Por eso, frente al arte clásico que es reflejo del equilibrio, la perfección y el antropocentrismo racional, el nuevo arte es idealizado, simbólico y expresivo, en un intento por significar la presencia divina. Es cierto que desde el punto de vista formal se mantienen muchos recursos y soluciones técnicas del arte romano y griego, pero su intencionalidad difiere mucho de ser la de reafirmar la realidad del hombre, concibiéndose como un arte ideográfico e intelectual a partir del cual es posible alcanzar la salvación cristiana. Lo cierto es que el arte paleocristiano no depende absolutamente del arte romano, pero tampoco supone una ruptura definitiva respecto a aquel, de ahí que algunos historiadores hayan hablado de él como de un “arte romano bautizado”.
La arquitectura.
La basílica.

Durante el periodo de clandestinidad tiene sus primeras manifestaciones en las catacumbas, sin que puedan ser consideradas edificaciones en sentido estricto. Pero es a partir del siglo IV (tras el Edicto de Milán del 313 que toleraba la religión cristiana) cuando se plantea por vez primera la necesidad de contar con un edificio propio para la celebración del ritual litúrgico. La ausencia de ejemplos precedentes conduce a la utilización del modelo basilical como prototipo para el nuevo templo cristiano. No debe extrañarnos, considerando sus posibilidades funcionales y simbólicas.
La basílica se concebía como un edificio longitudinal de planta rectangular, dividido en naves separadas por columnas, al fondo de la central –siempre más alta y ancha- se disponía el ábside para el altar. Desde el punto de vista funcional, la basílica permitía la compartimentación de los espacios siguiendo la jerarquización cristiana: obispo, presbíteros, diáconos, laicos y mujeres; desde el punto de vista ideológico, la planta rectangular se convertía en recuerdo de la Jerusalén Celeste apocalíptica y la distribución de las naves en la vía de salvación que propone el cristianismo y en imagen de la cruz, símbolo de Cristo. Se conseguía así una doble combinación ética-estética que daba lugar a una “arquitectura moralizada”, en la que intervenían de igual modo el arquitecto y el teólogo, muy alejada de los antiguos templos de las celebraciones paganas.

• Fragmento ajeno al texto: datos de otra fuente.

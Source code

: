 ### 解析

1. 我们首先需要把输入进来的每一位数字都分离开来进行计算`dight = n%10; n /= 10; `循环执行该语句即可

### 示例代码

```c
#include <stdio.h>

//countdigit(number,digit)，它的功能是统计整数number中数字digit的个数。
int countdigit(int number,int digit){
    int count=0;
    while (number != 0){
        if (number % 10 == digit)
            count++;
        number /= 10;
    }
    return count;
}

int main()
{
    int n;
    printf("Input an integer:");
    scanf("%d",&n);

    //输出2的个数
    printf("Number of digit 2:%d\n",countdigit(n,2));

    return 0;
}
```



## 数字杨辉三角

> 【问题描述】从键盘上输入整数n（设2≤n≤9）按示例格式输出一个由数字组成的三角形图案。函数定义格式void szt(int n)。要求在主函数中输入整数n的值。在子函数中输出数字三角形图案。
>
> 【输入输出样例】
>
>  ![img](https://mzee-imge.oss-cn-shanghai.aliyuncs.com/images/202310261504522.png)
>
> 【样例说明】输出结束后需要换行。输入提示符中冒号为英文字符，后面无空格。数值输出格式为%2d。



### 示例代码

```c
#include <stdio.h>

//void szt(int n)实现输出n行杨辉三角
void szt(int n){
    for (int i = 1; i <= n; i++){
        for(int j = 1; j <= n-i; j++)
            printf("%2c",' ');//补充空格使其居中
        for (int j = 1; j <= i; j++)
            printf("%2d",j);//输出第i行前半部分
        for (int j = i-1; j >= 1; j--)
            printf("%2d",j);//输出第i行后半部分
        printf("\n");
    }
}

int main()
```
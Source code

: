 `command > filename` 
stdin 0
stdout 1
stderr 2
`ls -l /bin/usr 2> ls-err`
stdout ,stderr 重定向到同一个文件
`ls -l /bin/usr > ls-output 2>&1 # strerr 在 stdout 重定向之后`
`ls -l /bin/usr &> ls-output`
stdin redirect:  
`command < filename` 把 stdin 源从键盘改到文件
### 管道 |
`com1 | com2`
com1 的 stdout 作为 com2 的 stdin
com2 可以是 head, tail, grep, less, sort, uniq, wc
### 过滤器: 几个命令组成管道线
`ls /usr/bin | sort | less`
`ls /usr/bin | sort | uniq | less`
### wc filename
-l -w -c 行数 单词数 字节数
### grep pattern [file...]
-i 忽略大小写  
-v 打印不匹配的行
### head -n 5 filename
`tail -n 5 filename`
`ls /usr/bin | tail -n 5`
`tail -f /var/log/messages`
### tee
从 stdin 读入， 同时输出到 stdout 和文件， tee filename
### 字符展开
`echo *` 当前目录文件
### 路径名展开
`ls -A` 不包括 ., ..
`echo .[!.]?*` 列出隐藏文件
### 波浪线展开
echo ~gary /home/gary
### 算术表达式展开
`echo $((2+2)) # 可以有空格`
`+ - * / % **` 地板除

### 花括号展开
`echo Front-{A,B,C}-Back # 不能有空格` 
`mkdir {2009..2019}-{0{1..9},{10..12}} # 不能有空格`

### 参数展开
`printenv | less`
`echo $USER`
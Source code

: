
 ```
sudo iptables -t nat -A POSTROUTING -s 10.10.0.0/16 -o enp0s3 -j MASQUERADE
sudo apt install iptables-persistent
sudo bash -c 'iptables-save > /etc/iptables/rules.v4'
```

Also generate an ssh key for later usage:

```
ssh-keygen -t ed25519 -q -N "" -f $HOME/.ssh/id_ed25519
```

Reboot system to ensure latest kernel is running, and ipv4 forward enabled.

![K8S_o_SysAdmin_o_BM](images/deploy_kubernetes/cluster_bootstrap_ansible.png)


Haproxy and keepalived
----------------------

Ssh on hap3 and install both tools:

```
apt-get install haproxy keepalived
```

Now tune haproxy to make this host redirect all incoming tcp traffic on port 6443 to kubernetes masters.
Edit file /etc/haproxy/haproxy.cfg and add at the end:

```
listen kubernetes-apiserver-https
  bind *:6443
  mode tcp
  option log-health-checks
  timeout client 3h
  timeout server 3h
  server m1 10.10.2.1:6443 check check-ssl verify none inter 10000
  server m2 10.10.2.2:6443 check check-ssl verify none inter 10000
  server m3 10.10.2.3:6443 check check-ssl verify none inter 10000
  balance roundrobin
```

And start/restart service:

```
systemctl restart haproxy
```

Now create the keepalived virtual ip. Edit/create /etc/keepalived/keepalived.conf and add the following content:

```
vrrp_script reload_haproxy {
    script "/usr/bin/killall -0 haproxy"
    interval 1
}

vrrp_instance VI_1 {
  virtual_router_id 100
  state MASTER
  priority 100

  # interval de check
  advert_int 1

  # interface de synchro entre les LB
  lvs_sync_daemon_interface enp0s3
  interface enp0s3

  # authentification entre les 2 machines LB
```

En Occidente se construyen durante el siglo IV las basílicas de S. Juan de Letrán y S. Pedro del Vaticano, totalmente remodelada la primera en época barroca y derribada la segunda durante el Renacimiento para construir una nueva. Al siglo V, durante el pontificado de Sixto III, pertenecen las basílicas de Santa María la Mayor, Santa Sabina o San Pablo.


En Oriente, el alejamiento de Roma da lugar a modelos políticos y culturales cada vez más independientes. Además, la proximidad de los lugares santos se traduce en edificios innovadores que expresen la magnificencia del lugar sobre el cual se asientan. Tal es el caso del edificio del Santo Sepulcro en Jerusalén donde se combinan el concepto basilical con el principio del mausoleo circular para expresar un axioma moral. Del mismo modo el monasterio de San Simeón el Estilita, responde a un criterio de síntesis entre lo longitudinal y lo central que da lugar a arquitectura muy compleja sin apenas continuidad en ejemplos posteriores.
Las artes figurativas. El nuevo repertorio iconográfico.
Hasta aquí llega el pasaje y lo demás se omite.